# Random PFury Encounters



## Xenon (Nov 15, 2002)

I ran into ProdigalMarine today at the mall.


----------



## Guest (Dec 17, 2005)

I thought I saw Twitch once outside the ACC, but thats the closest IVe come


----------



## b_ack51 (Feb 11, 2003)

Xenon said:


> I ran into ProdigalMarine today at the mall.


Don't lie, you guys met up to go shopping at Express for Men.


----------



## Ex0dus (Jun 29, 2005)

b_ack51 said:


> I ran into ProdigalMarine today at the mall.


Don't lie, you guys met up to go shopping at Express for Men.
[/quote]

They met at gloria jeans for a lattee fist.


----------



## stonecoldsteveostin (Nov 15, 2003)

Xenon said:


> I ran into ProdigalMarine today at the mall.


was it setup, or did you guys just bump into and recognize one another?


----------



## ProdigalMarine (Jan 31, 2003)

b_ack51 said:


> I ran into ProdigalMarine today at the mall.


Don't lie, you guys met up to go shopping at Express for Men.
[/quote]

Actually its quite true. I did ran into Mike today at Tysons Mall. Whoda-figure that! I was sitting there waiting for my sister and the other girl i was with to finish their purchase at cinnabon, when a lone, yet dashingly-handsome man approaches me.

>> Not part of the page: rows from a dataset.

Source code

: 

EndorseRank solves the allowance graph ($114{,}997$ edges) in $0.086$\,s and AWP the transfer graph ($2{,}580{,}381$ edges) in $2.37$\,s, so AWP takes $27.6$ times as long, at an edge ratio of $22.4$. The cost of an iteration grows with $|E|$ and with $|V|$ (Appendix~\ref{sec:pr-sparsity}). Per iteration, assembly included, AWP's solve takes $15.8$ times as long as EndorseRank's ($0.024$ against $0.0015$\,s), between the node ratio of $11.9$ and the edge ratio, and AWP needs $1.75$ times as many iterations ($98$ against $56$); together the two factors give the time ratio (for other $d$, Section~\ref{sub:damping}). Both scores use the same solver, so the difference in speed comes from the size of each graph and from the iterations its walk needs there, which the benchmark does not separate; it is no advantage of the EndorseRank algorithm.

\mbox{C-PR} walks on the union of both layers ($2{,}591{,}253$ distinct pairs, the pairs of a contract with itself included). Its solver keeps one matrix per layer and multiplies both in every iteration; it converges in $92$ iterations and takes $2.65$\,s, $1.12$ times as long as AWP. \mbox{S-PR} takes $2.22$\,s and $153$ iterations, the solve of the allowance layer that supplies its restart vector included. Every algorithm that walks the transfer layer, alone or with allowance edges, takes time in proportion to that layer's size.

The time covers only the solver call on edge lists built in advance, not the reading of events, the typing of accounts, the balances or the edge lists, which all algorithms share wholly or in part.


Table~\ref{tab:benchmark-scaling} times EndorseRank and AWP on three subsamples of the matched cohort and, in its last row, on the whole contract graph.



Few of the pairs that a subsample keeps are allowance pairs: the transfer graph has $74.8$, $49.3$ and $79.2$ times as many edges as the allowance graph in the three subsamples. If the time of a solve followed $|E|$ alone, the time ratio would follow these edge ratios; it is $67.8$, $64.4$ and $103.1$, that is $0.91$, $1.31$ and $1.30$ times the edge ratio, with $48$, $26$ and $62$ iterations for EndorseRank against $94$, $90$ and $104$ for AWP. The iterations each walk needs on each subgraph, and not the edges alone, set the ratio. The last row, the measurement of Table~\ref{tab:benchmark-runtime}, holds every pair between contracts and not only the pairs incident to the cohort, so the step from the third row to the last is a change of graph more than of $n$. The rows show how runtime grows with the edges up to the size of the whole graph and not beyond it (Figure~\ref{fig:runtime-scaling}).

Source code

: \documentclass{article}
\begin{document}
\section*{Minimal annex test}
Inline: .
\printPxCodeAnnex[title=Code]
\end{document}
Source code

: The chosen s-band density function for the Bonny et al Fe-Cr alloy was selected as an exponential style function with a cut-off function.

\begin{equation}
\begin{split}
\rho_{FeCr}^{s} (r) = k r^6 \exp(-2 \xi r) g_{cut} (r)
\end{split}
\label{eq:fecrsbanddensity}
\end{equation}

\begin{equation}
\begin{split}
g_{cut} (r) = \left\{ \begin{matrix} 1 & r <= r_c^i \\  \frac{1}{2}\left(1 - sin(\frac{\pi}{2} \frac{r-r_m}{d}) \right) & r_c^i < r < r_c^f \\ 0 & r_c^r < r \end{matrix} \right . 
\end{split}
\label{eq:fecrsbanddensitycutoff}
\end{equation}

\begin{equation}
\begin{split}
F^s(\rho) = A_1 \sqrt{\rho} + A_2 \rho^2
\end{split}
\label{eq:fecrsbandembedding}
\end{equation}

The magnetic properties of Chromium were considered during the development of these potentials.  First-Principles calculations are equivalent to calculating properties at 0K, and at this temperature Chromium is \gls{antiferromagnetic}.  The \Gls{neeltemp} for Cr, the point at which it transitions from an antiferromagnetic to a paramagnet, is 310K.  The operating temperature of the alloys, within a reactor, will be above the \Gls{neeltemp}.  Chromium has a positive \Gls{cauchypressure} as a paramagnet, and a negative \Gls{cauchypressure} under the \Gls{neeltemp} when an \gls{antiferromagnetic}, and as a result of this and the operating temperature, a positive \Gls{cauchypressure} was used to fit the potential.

The first thing Mike asks....."are you a Marine?"

My reaction was kinda bewildered and I was wondering how a guy can tell if I was a Marine, when I hadn't shaven for a couple days and I let my hair grow out....

You caught me off guard, X....good job!

.....I'll see what we can do, Im planning out my days, day by day.


----------



## DiPpY eGgS (Mar 6, 2005)

lol cool

I haven't had a random encounter, lol, but I met ducatirave and gave him my pet turtle, Cecil.. I also met rbp75 and traded plants w/ him..


----------



## P-22 (Oct 5, 2005)

im meeting CTredbelly tomorrow at 9:30am to do a fish exchange, hopefully i can fall asleep in the next 3 hours


----------



## Jewelz (Feb 24, 2004)

Did you boys go shopping for underwear together ?


----------



## SERRAPYGO (Feb 4, 2003)

I've met several members through fish sales. Aside from gg, "wifenaggingaboutfish" mostly. Him and stick have all my fish.


----------



## DrewBoOty (Nov 23, 2002)

xenon wont come get drunk with me cause hesa bitch.

im drunk notw, btw. c*nt.

i see how it is mike.meet up with prodgial but not me. i see. I SEEE SAID THE BLIND MAN.


----------



## Xenon (Nov 15, 2002)

myphen said:


> xenon wont come get drunk with me cause hesa bitch.
> 
> im drunk notw, btw. c*nt.
> 
> i see how it is mike.meet up with prodgial but not me. i see. I SEEE SAID THE BLIND MAN.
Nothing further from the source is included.